_WHAT THE TASK REQUIRES_
If a line in the data below includes the string "cancel", please return a copy of it.
[[ SUPPLIED INFORMATION open ]]
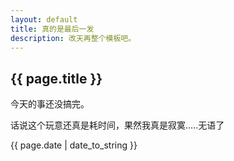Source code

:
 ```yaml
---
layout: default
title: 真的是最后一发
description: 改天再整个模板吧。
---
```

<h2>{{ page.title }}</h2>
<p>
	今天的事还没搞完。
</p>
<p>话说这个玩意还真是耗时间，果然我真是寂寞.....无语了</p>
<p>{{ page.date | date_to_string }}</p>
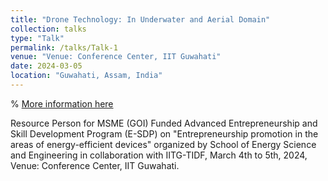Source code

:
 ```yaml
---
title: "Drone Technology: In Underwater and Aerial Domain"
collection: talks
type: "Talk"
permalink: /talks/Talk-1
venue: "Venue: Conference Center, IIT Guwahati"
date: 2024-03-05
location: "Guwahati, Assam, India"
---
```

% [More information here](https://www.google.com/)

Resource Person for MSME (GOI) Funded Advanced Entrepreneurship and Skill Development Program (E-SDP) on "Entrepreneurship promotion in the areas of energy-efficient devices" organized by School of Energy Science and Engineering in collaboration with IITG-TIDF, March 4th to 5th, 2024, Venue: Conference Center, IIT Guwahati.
[[ SUPPLIED INFORMATION closed ]]
[[ SUPPLIED INFORMATION open ]]
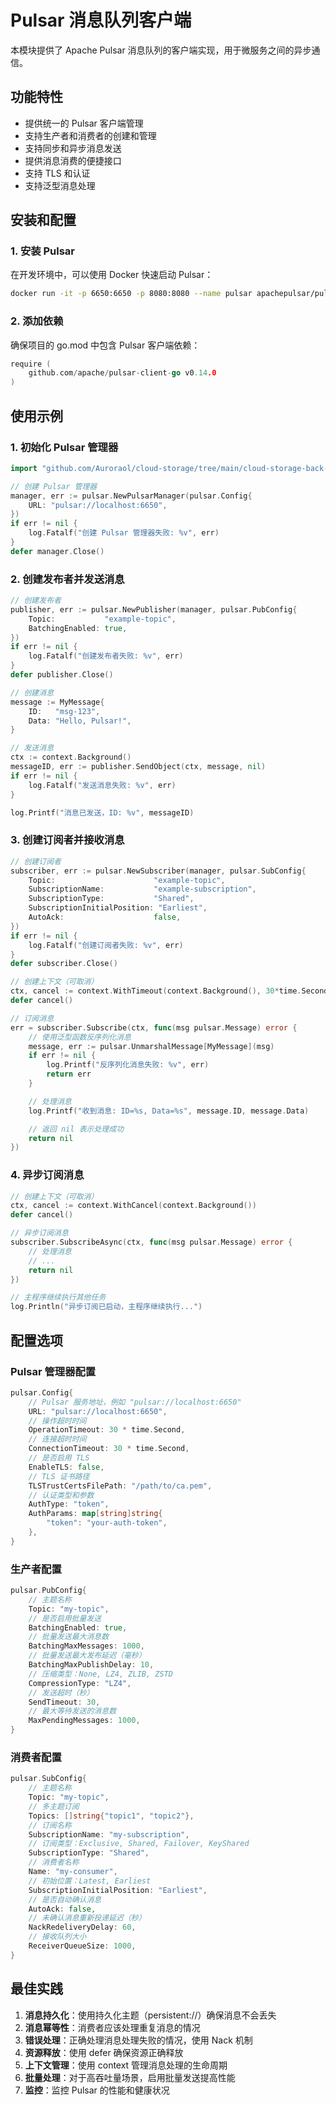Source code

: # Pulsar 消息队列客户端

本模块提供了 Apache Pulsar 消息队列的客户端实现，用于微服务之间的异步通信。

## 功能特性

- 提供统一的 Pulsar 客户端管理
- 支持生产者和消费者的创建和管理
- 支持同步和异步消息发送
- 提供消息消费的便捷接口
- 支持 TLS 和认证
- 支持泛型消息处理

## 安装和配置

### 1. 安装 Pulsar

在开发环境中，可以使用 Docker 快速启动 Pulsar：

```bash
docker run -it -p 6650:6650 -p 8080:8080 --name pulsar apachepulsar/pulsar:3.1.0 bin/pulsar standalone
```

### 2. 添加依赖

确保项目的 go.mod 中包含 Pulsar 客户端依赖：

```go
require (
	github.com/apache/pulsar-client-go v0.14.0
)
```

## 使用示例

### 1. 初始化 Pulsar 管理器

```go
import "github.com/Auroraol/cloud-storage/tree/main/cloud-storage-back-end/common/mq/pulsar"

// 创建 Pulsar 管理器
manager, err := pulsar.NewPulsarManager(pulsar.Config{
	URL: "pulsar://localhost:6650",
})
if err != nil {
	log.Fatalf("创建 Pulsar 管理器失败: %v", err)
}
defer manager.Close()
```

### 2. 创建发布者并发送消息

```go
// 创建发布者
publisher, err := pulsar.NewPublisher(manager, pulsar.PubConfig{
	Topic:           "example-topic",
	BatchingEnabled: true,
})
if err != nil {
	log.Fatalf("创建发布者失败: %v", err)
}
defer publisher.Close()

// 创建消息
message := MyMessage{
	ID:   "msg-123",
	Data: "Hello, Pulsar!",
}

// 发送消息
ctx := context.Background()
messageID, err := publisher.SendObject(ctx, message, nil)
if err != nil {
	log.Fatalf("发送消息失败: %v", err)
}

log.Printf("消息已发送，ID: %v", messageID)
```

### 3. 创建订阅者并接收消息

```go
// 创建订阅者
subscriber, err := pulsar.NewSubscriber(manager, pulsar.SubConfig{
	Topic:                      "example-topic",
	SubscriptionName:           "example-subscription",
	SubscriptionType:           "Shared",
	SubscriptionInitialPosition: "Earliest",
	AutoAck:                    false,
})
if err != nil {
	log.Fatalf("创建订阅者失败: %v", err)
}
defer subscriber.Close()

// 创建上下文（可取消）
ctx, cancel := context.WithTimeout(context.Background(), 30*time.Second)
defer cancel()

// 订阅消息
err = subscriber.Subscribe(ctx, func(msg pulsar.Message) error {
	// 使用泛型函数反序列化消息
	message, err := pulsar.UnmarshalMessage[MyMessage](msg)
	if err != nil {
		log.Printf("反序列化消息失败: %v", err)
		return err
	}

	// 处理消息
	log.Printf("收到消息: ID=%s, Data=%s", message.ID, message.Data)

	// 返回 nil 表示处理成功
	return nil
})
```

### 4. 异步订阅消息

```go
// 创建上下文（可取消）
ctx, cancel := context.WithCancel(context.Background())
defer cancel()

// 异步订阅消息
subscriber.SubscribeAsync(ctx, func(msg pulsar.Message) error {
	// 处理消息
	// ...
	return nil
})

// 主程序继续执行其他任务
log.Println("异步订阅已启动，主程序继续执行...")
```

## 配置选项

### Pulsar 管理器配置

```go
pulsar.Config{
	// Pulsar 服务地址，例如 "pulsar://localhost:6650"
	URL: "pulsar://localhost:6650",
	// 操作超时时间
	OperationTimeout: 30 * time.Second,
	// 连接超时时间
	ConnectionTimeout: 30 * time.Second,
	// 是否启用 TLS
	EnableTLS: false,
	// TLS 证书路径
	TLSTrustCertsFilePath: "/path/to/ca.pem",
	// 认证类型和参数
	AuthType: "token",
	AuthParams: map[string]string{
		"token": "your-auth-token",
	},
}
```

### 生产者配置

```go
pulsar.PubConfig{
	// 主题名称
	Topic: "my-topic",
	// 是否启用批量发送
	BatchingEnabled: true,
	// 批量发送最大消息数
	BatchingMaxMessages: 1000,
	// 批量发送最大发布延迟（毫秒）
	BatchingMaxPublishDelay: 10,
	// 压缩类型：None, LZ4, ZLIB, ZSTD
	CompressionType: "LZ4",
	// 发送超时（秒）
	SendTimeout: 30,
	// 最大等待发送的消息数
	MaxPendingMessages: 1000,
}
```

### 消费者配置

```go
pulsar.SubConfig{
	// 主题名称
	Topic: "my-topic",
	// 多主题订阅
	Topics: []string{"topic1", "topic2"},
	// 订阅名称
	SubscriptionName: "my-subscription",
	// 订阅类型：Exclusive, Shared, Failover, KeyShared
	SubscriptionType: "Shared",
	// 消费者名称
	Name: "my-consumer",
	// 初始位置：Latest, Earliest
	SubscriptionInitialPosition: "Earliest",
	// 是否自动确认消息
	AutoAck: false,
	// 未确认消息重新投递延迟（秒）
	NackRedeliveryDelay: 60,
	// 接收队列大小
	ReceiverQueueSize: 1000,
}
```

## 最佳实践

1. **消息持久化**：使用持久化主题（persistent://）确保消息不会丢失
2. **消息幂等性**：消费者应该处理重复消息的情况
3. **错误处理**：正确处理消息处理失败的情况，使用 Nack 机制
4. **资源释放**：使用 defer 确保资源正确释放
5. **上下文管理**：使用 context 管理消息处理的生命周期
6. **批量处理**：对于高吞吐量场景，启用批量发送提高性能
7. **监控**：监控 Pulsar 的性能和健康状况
[[ SUPPLIED INFORMATION closed ]]
_SOLUTION_
ctx, cancel := context.WithTimeout(context.Background(), 30*time.Second)
defer cancel()
ctx, cancel := context.WithCancel(context.Background())
defer cancel()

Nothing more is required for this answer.